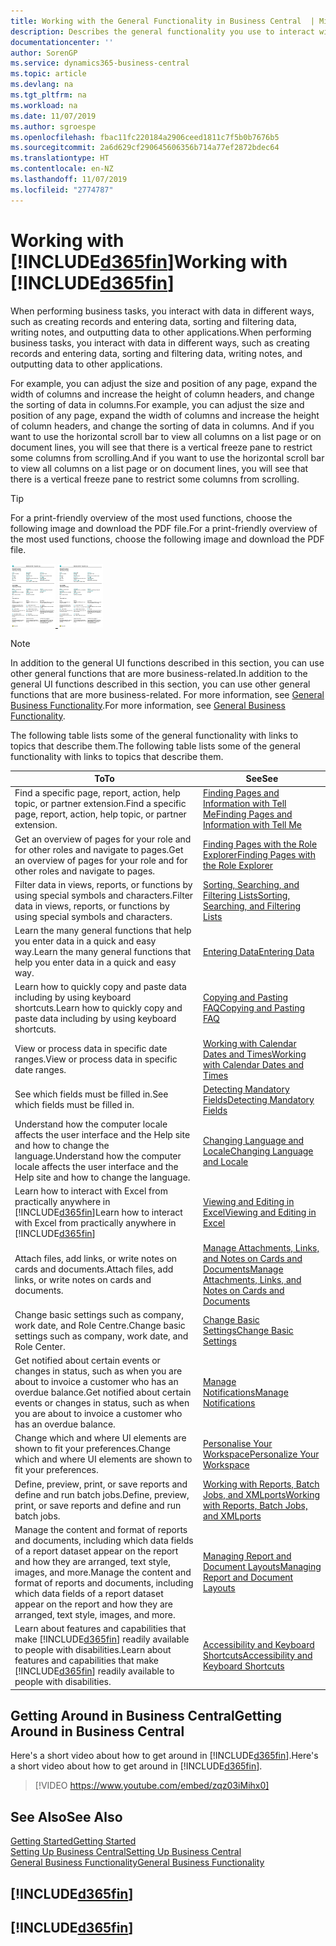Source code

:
 ```yaml
---
title: Working with the General Functionality in Business Central  | Microsoft Docs
description: Describes the general functionality you use to interact with data in Business Central, such as entering values, sorting data, and changing views.
documentationcenter: ''
author: SorenGP
ms.service: dynamics365-business-central
ms.topic: article
ms.devlang: na
ms.tgt_pltfrm: na
ms.workload: na
ms.date: 11/07/2019
ms.author: sgroespe
ms.openlocfilehash: fbac11fc220184a2906ceed1811c7f5b0b7676b5
ms.sourcegitcommit: 2a6d629cf290645606356b714a77ef2872bdec64
ms.translationtype: HT
ms.contentlocale: en-NZ
ms.lasthandoff: 11/07/2019
ms.locfileid: "2774787"
---
```

# <a name="working-with-included365finincludesd365fin_mdmd"></a><span data-ttu-id="0aafe-103">Working with [!INCLUDE[d365fin](includes/d365fin_md.md)]</span><span class="sxs-lookup"><span data-stu-id="0aafe-103">Working with [!INCLUDE[d365fin](includes/d365fin_md.md)]</span></span>
<span data-ttu-id="0aafe-104">When performing business tasks, you interact with data in different ways, such as creating records and entering data, sorting and filtering data, writing notes, and outputting data to other applications.</span><span class="sxs-lookup"><span data-stu-id="0aafe-104">When performing business tasks, you interact with data in different ways, such as creating records and entering data, sorting and filtering data, writing notes, and outputting data to other applications.</span></span>

<span data-ttu-id="0aafe-105">For example, you can adjust the size and position of any page, expand the width of columns and increase the height of column headers, and change the sorting of data in columns.</span><span class="sxs-lookup"><span data-stu-id="0aafe-105">For example, you can adjust the size and position of any page, expand the width of columns and increase the height of column headers, and change the sorting of data in columns.</span></span> <span data-ttu-id="0aafe-106">And if you want to use the horizontal scroll bar to view all columns on a list page or on document lines, you will see that there is a vertical freeze pane to restrict some columns from scrolling.</span><span class="sxs-lookup"><span data-stu-id="0aafe-106">And if you want to use the horizontal scroll bar to view all columns on a list page or on document lines, you will see that there is a vertical freeze pane to restrict some columns from scrolling.</span></span>

> [!TIP]
> <span data-ttu-id="0aafe-107">For a print-friendly overview of the most used functions, choose the following image and download the PDF file.</span><span class="sxs-lookup"><span data-stu-id="0aafe-107">For a print-friendly overview of the most used functions, choose the following image and download the PDF file.</span></span>
>
> <span data-ttu-id="0aafe-108">[ ![](media/cheat_sheet_inline.png) ](media/cheat_sheet.pdf)</span><span class="sxs-lookup"><span data-stu-id="0aafe-108">[ ![](media/cheat_sheet_inline.png) ](media/cheat_sheet.pdf)</span></span>

> [!NOTE]
> <span data-ttu-id="0aafe-109">In addition to the general UI functions described in this section, you can use other general functions that are more business-related.</span><span class="sxs-lookup"><span data-stu-id="0aafe-109">In addition to the general UI functions described in this section, you can use other general functions that are more business-related.</span></span> <span data-ttu-id="0aafe-110">For more information, see [General Business Functionality](ui-across-business-areas.md).</span><span class="sxs-lookup"><span data-stu-id="0aafe-110">For more information, see [General Business Functionality](ui-across-business-areas.md).</span></span>

<span data-ttu-id="0aafe-111">The following table lists some of the general functionality with links to topics that describe them.</span><span class="sxs-lookup"><span data-stu-id="0aafe-111">The following table lists some of the general functionality with links to topics that describe them.</span></span>

| <span data-ttu-id="0aafe-112">To</span><span class="sxs-lookup"><span data-stu-id="0aafe-112">To</span></span> | <span data-ttu-id="0aafe-113">See</span><span class="sxs-lookup"><span data-stu-id="0aafe-113">See</span></span> |
| --- | --- |
|<span data-ttu-id="0aafe-114">Find a specific page, report, action, help topic, or partner extension.</span><span class="sxs-lookup"><span data-stu-id="0aafe-114">Find a specific page, report, action, help topic, or partner extension.</span></span> |[<span data-ttu-id="0aafe-115">Finding Pages and Information with Tell Me</span><span class="sxs-lookup"><span data-stu-id="0aafe-115">Finding Pages and Information with Tell Me</span></span>](ui-search.md) |
|<span data-ttu-id="0aafe-116">Get an overview of pages for your role and for other roles and navigate to pages.</span><span class="sxs-lookup"><span data-stu-id="0aafe-116">Get an overview of pages for your role and for other roles and navigate to pages.</span></span>|[<span data-ttu-id="0aafe-117">Finding Pages with the Role Explorer</span><span class="sxs-lookup"><span data-stu-id="0aafe-117">Finding Pages with the Role Explorer</span></span>](ui-role-explorer.md)|
| <span data-ttu-id="0aafe-118">Filter data in views, reports, or functions by using special symbols and characters.</span><span class="sxs-lookup"><span data-stu-id="0aafe-118">Filter data in views, reports, or functions by using special symbols and characters.</span></span> |[<span data-ttu-id="0aafe-119">Sorting, Searching, and Filtering Lists</span><span class="sxs-lookup"><span data-stu-id="0aafe-119">Sorting, Searching, and Filtering Lists</span></span>](ui-enter-criteria-filters.md) |
|<span data-ttu-id="0aafe-120">Learn the many general functions that help you enter data in a quick and easy way.</span><span class="sxs-lookup"><span data-stu-id="0aafe-120">Learn the many general functions that help you enter data in a quick and easy way.</span></span>|[<span data-ttu-id="0aafe-121">Entering Data</span><span class="sxs-lookup"><span data-stu-id="0aafe-121">Entering Data</span></span>](ui-enter-data.md)|
|<span data-ttu-id="0aafe-122">Learn how to quickly copy and paste data including by using keyboard shortcuts.</span><span class="sxs-lookup"><span data-stu-id="0aafe-122">Learn how to quickly copy and paste data including by using keyboard shortcuts.</span></span>|[<span data-ttu-id="0aafe-123">Copying and Pasting FAQ</span><span class="sxs-lookup"><span data-stu-id="0aafe-123">Copying and Pasting FAQ</span></span>](ui-copy-paste.md)|
| <span data-ttu-id="0aafe-124">View or process data in specific date ranges.</span><span class="sxs-lookup"><span data-stu-id="0aafe-124">View or process data in specific date ranges.</span></span> |[<span data-ttu-id="0aafe-125">Working with Calendar Dates and Times</span><span class="sxs-lookup"><span data-stu-id="0aafe-125">Working with Calendar Dates and Times</span></span>](ui-enter-date-ranges.md) |
| <span data-ttu-id="0aafe-126">See which fields must be filled in.</span><span class="sxs-lookup"><span data-stu-id="0aafe-126">See which fields must be filled in.</span></span> |[<span data-ttu-id="0aafe-127">Detecting Mandatory Fields</span><span class="sxs-lookup"><span data-stu-id="0aafe-127">Detecting Mandatory Fields</span></span>](ui-mandatory-fields.md) |
|<span data-ttu-id="0aafe-128">Understand how the computer locale affects the user interface and the Help site and how to change the language.</span><span class="sxs-lookup"><span data-stu-id="0aafe-128">Understand how the computer locale affects the user interface and the Help site and how to change the language.</span></span>|[<span data-ttu-id="0aafe-129">Changing Language and Locale</span><span class="sxs-lookup"><span data-stu-id="0aafe-129">Changing Language and Locale</span></span>](about-locale-language.md)|
|<span data-ttu-id="0aafe-130">Learn how to interact with Excel from practically anywhere in [!INCLUDE[d365fin](includes/d365fin_md.md)]</span><span class="sxs-lookup"><span data-stu-id="0aafe-130">Learn how to interact with Excel from practically anywhere in [!INCLUDE[d365fin](includes/d365fin_md.md)]</span></span>|[<span data-ttu-id="0aafe-131">Viewing and Editing in Excel</span><span class="sxs-lookup"><span data-stu-id="0aafe-131">Viewing and Editing in Excel</span></span>](across-work-with-excel.md)|
|<span data-ttu-id="0aafe-132">Attach files, add links, or write notes on cards and documents.</span><span class="sxs-lookup"><span data-stu-id="0aafe-132">Attach files, add links, or write notes on cards and documents.</span></span>|[<span data-ttu-id="0aafe-133">Manage Attachments, Links, and Notes on Cards and Documents</span><span class="sxs-lookup"><span data-stu-id="0aafe-133">Manage Attachments, Links, and Notes on Cards and Documents</span></span>](ui-how-add-link-to-record.md)|
| <span data-ttu-id="0aafe-134">Change basic settings such as company, work date, and Role Centre.</span><span class="sxs-lookup"><span data-stu-id="0aafe-134">Change basic settings such as company, work date, and Role Center.</span></span> |[<span data-ttu-id="0aafe-135">Change Basic Settings</span><span class="sxs-lookup"><span data-stu-id="0aafe-135">Change Basic Settings</span></span>](ui-change-basic-settings.md) |
|<span data-ttu-id="0aafe-136">Get notified about certain events or changes in status, such as when you are about to invoice a customer who has an overdue balance.</span><span class="sxs-lookup"><span data-stu-id="0aafe-136">Get notified about certain events or changes in status, such as when you are about to invoice a customer who has an overdue balance.</span></span>|[<span data-ttu-id="0aafe-137">Manage Notifications</span><span class="sxs-lookup"><span data-stu-id="0aafe-137">Manage Notifications</span></span>](ui-smart-notifications.md)|
| <span data-ttu-id="0aafe-138">Change which and where UI elements are shown to fit your preferences.</span><span class="sxs-lookup"><span data-stu-id="0aafe-138">Change which and where UI elements are shown to fit your preferences.</span></span>|[<span data-ttu-id="0aafe-139">Personalise Your Workspace</span><span class="sxs-lookup"><span data-stu-id="0aafe-139">Personalize Your Workspace</span></span>](ui-personalization-user.md) |
|<span data-ttu-id="0aafe-140">Define, preview, print, or save reports and define and run batch jobs.</span><span class="sxs-lookup"><span data-stu-id="0aafe-140">Define, preview, print, or save reports and define and run batch jobs.</span></span>|[<span data-ttu-id="0aafe-141">Working with Reports, Batch Jobs, and XMLports</span><span class="sxs-lookup"><span data-stu-id="0aafe-141">Working with Reports, Batch Jobs, and XMLports</span></span>](ui-work-report.md)|
| <span data-ttu-id="0aafe-142">Manage the content and format of reports and documents, including which data fields of a report dataset appear on the report and how they are arranged, text style, images, and more.</span><span class="sxs-lookup"><span data-stu-id="0aafe-142">Manage the content and format of reports and documents, including which data fields of a report dataset appear on the report and how they are arranged, text style, images, and more.</span></span>|[<span data-ttu-id="0aafe-143">Managing Report and Document Layouts</span><span class="sxs-lookup"><span data-stu-id="0aafe-143">Managing Report and Document Layouts</span></span>](ui-manage-report-layouts.md) |
|<span data-ttu-id="0aafe-144">Learn about features and capabilities that make [!INCLUDE[d365fin](includes/d365fin_md.md)] readily available to people with disabilities.</span><span class="sxs-lookup"><span data-stu-id="0aafe-144">Learn about features and capabilities that make [!INCLUDE[d365fin](includes/d365fin_md.md)] readily available to people with disabilities.</span></span>|[<span data-ttu-id="0aafe-145">Accessibility and Keyboard Shortcuts</span><span class="sxs-lookup"><span data-stu-id="0aafe-145">Accessibility and Keyboard Shortcuts</span></span>](ui-accessibility.md)|

## <a name="getting-around-in-business-central"></a><span data-ttu-id="0aafe-146">Getting Around in Business Central</span><span class="sxs-lookup"><span data-stu-id="0aafe-146">Getting Around in Business Central</span></span>
<span data-ttu-id="0aafe-147">Here's a short video about how to get around in [!INCLUDE[d365fin](includes/d365fin_md.md)].</span><span class="sxs-lookup"><span data-stu-id="0aafe-147">Here's a short video about how to get around in [!INCLUDE[d365fin](includes/d365fin_md.md)].</span></span>

> [!VIDEO https://www.youtube.com/embed/zqz03iMihx0]

## <a name="see-also"></a><span data-ttu-id="0aafe-148">See Also</span><span class="sxs-lookup"><span data-stu-id="0aafe-148">See Also</span></span>
[<span data-ttu-id="0aafe-149">Getting Started</span><span class="sxs-lookup"><span data-stu-id="0aafe-149">Getting Started</span></span>](product-get-started.md)  
[<span data-ttu-id="0aafe-150">Setting Up Business Central</span><span class="sxs-lookup"><span data-stu-id="0aafe-150">Setting Up Business Central</span></span>](setup.md)  
[<span data-ttu-id="0aafe-151">General Business Functionality</span><span class="sxs-lookup"><span data-stu-id="0aafe-151">General Business Functionality</span></span>](ui-across-business-areas.md)  

## [!INCLUDE[d365fin](includes/free_trial_md.md)]  
## [!INCLUDE[d365fin](includes/training_link_md.md)]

################

# WORK ITEM
Search the material above for lines containing the string "Getting", then pull them out.

# SOLUTION TO THIS TASK
## <a name="getting-around-in-business-central"></a><span data-ttu-id="0aafe-146">Getting Around in Business Central</span><span class="sxs-lookup"><span data-stu-id="0aafe-146">Getting Around in Business Central</span></span>
[<span data-ttu-id="0aafe-149">Getting Started</span><span class="sxs-lookup"><span data-stu-id="0aafe-149">Getting Started</span></span>](product-get-started.md)  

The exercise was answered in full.